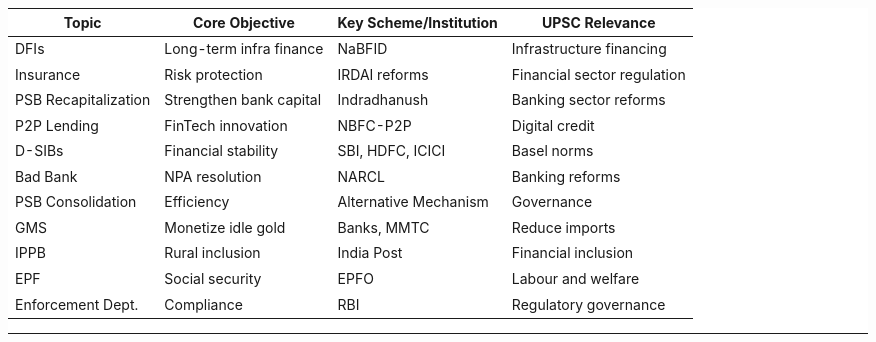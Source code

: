 | Topic                | Core Objective          | Key Scheme/Institution | UPSC Relevance              |
| -------------------- | ----------------------- | ---------------------- | --------------------------- |
| DFIs                 | Long-term infra finance | NaBFID                 | Infrastructure financing    |
| Insurance            | Risk protection         | IRDAI reforms          | Financial sector regulation |
| PSB Recapitalization | Strengthen bank capital | Indradhanush           | Banking sector reforms      |
| P2P Lending          | FinTech innovation      | NBFC-P2P               | Digital credit              |
| D-SIBs               | Financial stability     | SBI, HDFC, ICICI       | Basel norms                 |
| Bad Bank             | NPA resolution          | NARCL                  | Banking reforms             |
| PSB Consolidation    | Efficiency              | Alternative Mechanism  | Governance                  |
| GMS                  | Monetize idle gold      | Banks, MMTC            | Reduce imports              |
| IPPB                 | Rural inclusion         | India Post             | Financial inclusion         |
| EPF                  | Social security         | EPFO                   | Labour and welfare          |
| Enforcement Dept.    | Compliance              | RBI                    | Regulatory governance       |

---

^^^^^^^^^^^^^^^^

▶ [Your objective]: Copy each line above containing the string "sector".

▶ [Worked solution]:
| Insurance            | Risk protection         | IRDAI reforms          | Financial sector regulation |
| PSB Recapitalization | Strengthen bank capital | Indradhanush           | Banking sector reforms      |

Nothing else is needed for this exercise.